We'll hear a lot today about 'Republican values'. It's not a phrase that means very much in the British context as it represents a line that stretches from the French Revolution to now, skittering around such events as the Napoleonic reformation of France, the 1848 revolution, the Paris Commune, the Dreyfus Affair, the secularisation of the state, the Popular Front government, Vichy France and the Resistance, wars in Indochina and Algeria, and the recent laws against 'the veil' - and much, much more.
There really is no direct equivalent in Britain. Quite apart from the fact that we still have a monarchy, a House of Lords, an established church and state funded faith schools and Christian worship in state non-faith schools, all the bourgeois values espoused by the state are spread across many documents, laws and interpretations of laws.

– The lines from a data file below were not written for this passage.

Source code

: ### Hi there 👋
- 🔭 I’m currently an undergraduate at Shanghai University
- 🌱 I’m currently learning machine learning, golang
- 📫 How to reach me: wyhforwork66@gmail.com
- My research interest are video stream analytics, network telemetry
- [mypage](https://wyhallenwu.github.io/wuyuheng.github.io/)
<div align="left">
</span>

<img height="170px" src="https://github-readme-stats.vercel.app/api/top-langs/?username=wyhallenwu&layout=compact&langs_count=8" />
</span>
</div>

As a phrase used in France, it cuts in several ways. To take some examples: even as Emile Zola took up the principled - and extremely dangerous - stance of defending Dreyfus as a defence of republican values, he was writing a piece of fiction which suggested that it was the utopian job of republican France to civilise Africans with these values in the French empire. Or, again, at ceremonies at monuments which commemorate the deaths of members of the Resistance, speeches are made which demand a return to the values of the Resistance and to the Republican values of peace, justice, anti-racism, anti-discrimination. They often give these speeches surrounded by veterans holding the French flag inscribed with the words Indochina and Algeria.
Some on the left say that it would be better to junk the phraseology of 'Republican values' - it's been too tarnished by all this. Some say just the opposite. It's important to reclaim it, restate it, seek out its origins, quote the words and deeds of heroes who defended the core or original values involved - which is where Zola comes in.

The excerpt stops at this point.